Twelve people have been arrested in London after three attackers killed seven people and injured 48 more on Saturday night. The three attackers were shot dead by police. It’s the third terror attack in the U.K. in three months. British Prime Minister Theresa May has vowed a sweeping review of the nation’s counterterrorism strategy. All of this comes as the country gears up for national parliamentary elections scheduled for this Thursday. Prime Minister May has also called for increased web surveillance so the internet is no longer a “safe space” for terrorists. Meanwhile, President Donald Trump used the London attacks to call for the United States to impose his proposed Muslim travel ban.

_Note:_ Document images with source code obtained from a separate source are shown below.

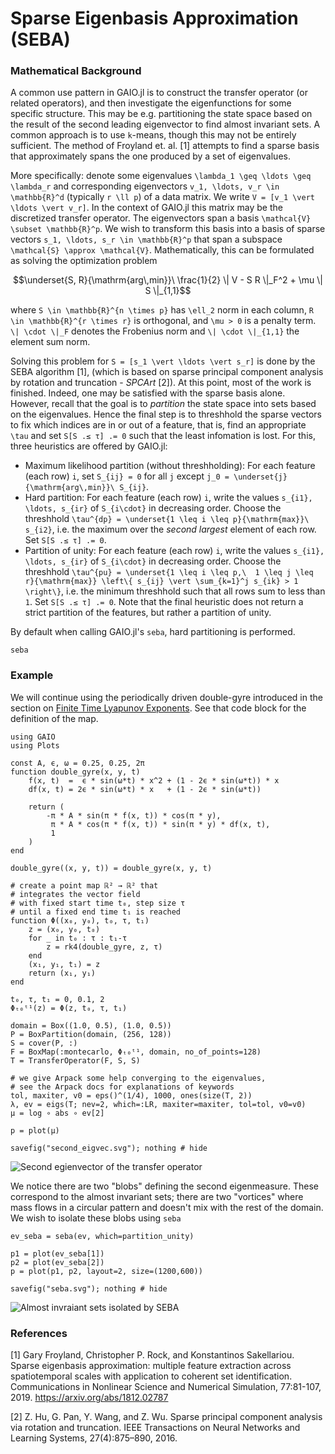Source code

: # Sparse Eigenbasis Approximation (SEBA)

### Mathematical Background

A common use pattern in GAIO.jl is to construct the transfer operator (or related operators), and then investigate the eigenfunctions for some specific structure. This may be e.g. partitioning the state space based on the result of the second leading eigenvector to find almost invariant sets. A common approach is to use ``k``-means, though this may not be entirely sufficient. The method of Froyland et. al. [1] attempts to find a sparse basis that approximately spans the one produced by a set of eigenvalues. 

More specifically: denote some eigenvalues ``\lambda_1 \geq \ldots \geq \lambda_r`` and corresponding eigenvectors ``v_1, \ldots, v_r \in \mathbb{R}^d`` (typically ``r \ll p``) of a data matrix. We write ``V = [v_1 \vert \ldots \vert v_r]``. In the context of GAIO.jl this matrix may be the discretized transfer operator. The eigenvectors span a basis ``\mathcal{V} \subset \mathbb{R}^p``. We wish to transform this basis into a basis of sparse vectors ``s_1, \ldots, s_r \in \mathbb{R}^p`` that span a subspace ``\mathcal{S} \approx \mathcal{V}``. Mathematically, this can be formulated as solving the optimization problem
```math
\underset{S, R}{\mathrm{arg\,min}}\ \frac{1}{2} \| V - S R \|_F^2 + \mu \| S \|_{1,1}
```
where ``S \in \mathbb{R}^{n \times p}`` has ``\ell_2`` norm in each column, ``R \in \mathbb{R}^{r \times r}`` is orthogonal, and ``\mu > 0`` is a penalty term. ``\| \cdot \|_F`` denotes the Frobenius norm and ``\| \cdot \|_{1,1}`` the element sum norm. 

Solving this problem for ``S = [s_1 \vert \ldots \vert s_r]`` is done by the SEBA algorithm [1], (which is based on sparse principal component analysis by rotation and truncation - _SPCArt_ [2]). At this point, most of the work is finished. Indeed, one may be satisfied with the sparse basis alone. However, recall that the goal is to _partition_ the state space into sets based on the eigenvalues. Hence the final step is to threshhold the sparse vectors to fix which indices are in or out of a feature, that is, find an appropriate ``\tau`` and set `S[S .≤ τ] .= 0` such that the least infomation is lost. For this, three heuristics are offered by GAIO.jl:
* Maximum likelihood partition (without threshholding): For each feature (each row) ``i``, set ``S_{ij} = 0`` for all ``j`` except ``j_0 = \underset{j}{\mathrm{arg\,min}}\ S_{ij}``. 
* Hard partition: For each feature (each row) ``i``, write the values ``s_{i1}, \ldots, s_{ir}`` of ``S_{i\cdot}`` in decreasing order. Choose the threshhold ``\tau^{dp} = \underset{1 \leq i \leq p}{\mathrm{max}}\ s_{i2}``, i.e. the maximum over the _second largest_ element of each row. Set `S[S .≤ τ] .= 0`. 
* Partition of unity: For each feature (each row) ``i``, write the values ``s_{i1}, \ldots, s_{ir}`` of ``S_{i\cdot}`` in decreasing order. Choose the threshhold ``\tau^{pu} = \underset{1 \leq i \leq p,\  1 \leq j \leq r}{\mathrm{max}} \left\{ s_{ij} \vert \sum_{k=1}^j s_{ik} > 1 \right\}``, i.e. the minimum threshhold such that all rows sum to less than ``1``. Set `S[S .≤ τ] .= 0`. 
Note that the final heuristic does not return a strict partition of the features, but rather a partition of unity. 

By default when calling GAIO.jl's `seba`, hard partitioning is performed. 

```@docs
seba
```

### Example

We will continue using the periodically driven double-gyre introduced in the section on [Finite Time Lyapunov Exponents](@ref). See that code block for the definition of the map. 

```@setup 1
using GAIO
using Plots

const A, ϵ, ω = 0.25, 0.25, 2π
function double_gyre(x, y, t)
    f(x, t)  =  ϵ * sin(ω*t) * x^2 + (1 - 2ϵ * sin(ω*t)) * x
    df(x, t) = 2ϵ * sin(ω*t) * x   + (1 - 2ϵ * sin(ω*t))

    return (
        -π * A * sin(π * f(x, t)) * cos(π * y),
         π * A * cos(π * f(x, t)) * sin(π * y) * df(x, t),
         1
    )
end

double_gyre((x, y, t)) = double_gyre(x, y, t)

# create a point map ℝ² → ℝ² that 
# integrates the vector field 
# with fixed start time t₀, step size τ 
# until a fixed end time t₁ is reached
function Φ((x₀, y₀), t₀, τ, t₁)
    z = (x₀, y₀, t₀)
    for _ in t₀ : τ : t₁-τ
        z = rk4(double_gyre, z, τ)
    end
    (x₁, y₁, t₁) = z
    return (x₁, y₁)
end
```

```@example 1
t₀, τ, t₁ = 0, 0.1, 2
Φₜ₀ᵗ¹(z) = Φ(z, t₀, τ, t₁)

domain = Box((1.0, 0.5), (1.0, 0.5))
P = BoxPartition(domain, (256, 128))
S = cover(P, :)
F = BoxMap(:montecarlo, Φₜ₀ᵗ¹, domain, no_of_points=128)
T = TransferOperator(F, S, S)

# we give Arpack some help converging to the eigenvalues,
# see the Arpack docs for explanations of keywords
tol, maxiter, v0 = eps()^(1/4), 1000, ones(size(T, 2))
λ, ev = eigs(T; nev=2, which=:LR, maxiter=maxiter, tol=tol, v0=v0)
μ = log ∘ abs ∘ ev[2]

p = plot(μ)

savefig("second_eigvec.svg"); nothing # hide
```

![Second egienvector of the transfer operator](second_eigvec.svg)

We notice there are two "blobs" defining the second eigenmeasure. These correspond to the almost invariant sets; there are two "vortices" where mass flows in a circular pattern and doesn't mix with the rest of the domain. We wish to isolate these blobs using `seba`

```@example 1
ev_seba = seba(ev, which=partition_unity)

p1 = plot(ev_seba[1])
p2 = plot(ev_seba[2])
p = plot(p1, p2, layout=2, size=(1200,600))

savefig("seba.svg"); nothing # hide
```

![Almost invraiant sets isolated by SEBA](seba.svg)

### References

[1] Gary Froyland, Christopher P. Rock, and Konstantinos Sakellariou. Sparse eigenbasis approximation: multiple feature extraction across spatiotemporal scales with application to coherent set identification. Communications in Nonlinear Science and Numerical Simulation, 77:81-107, 2019. https://arxiv.org/abs/1812.02787

[2] Z. Hu, G. Pan, Y. Wang, and Z. Wu. Sparse principal component analysis via rotation and truncation. IEEE Transactions on Neural Networks and Learning Systems, 27(4):875–890, 2016.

Here to discuss all of this with Democracy Now! is Guardian columnist Paul Mason.
NERMEEN SHAIKH: British Prime Minister Theresa May has vowed a sweeping review of the nation’s counterterrorism strategy, declaring “enough is enough,” following a terror attack in London Saturday that left seven dead and dozens injured. British police are holding 11 people. Attackers rammed a van into pedestrians on London Bridge and then stabbed people in nearby Borough Market. The three attackers were shot dead by the police. This is a witness to the attack.
WITNESS: It was fear on the streets of London, basically. I’ve not experienced that before. Been there for 12-odd years, basically. I’ve never seen that kind of fear, especially on a night out. And it was horrific to be involved in that kind of situation.
NERMEEN SHAIKH: This is the third terror attack in the U.K. in three months, following the car and knife attack on Westminster Bridge in March, in which five people were killed, and the Manchester bombing less than two weeks ago, in which 22 people were killed. The Islamic State has claimed responsibility for all three of the attacks.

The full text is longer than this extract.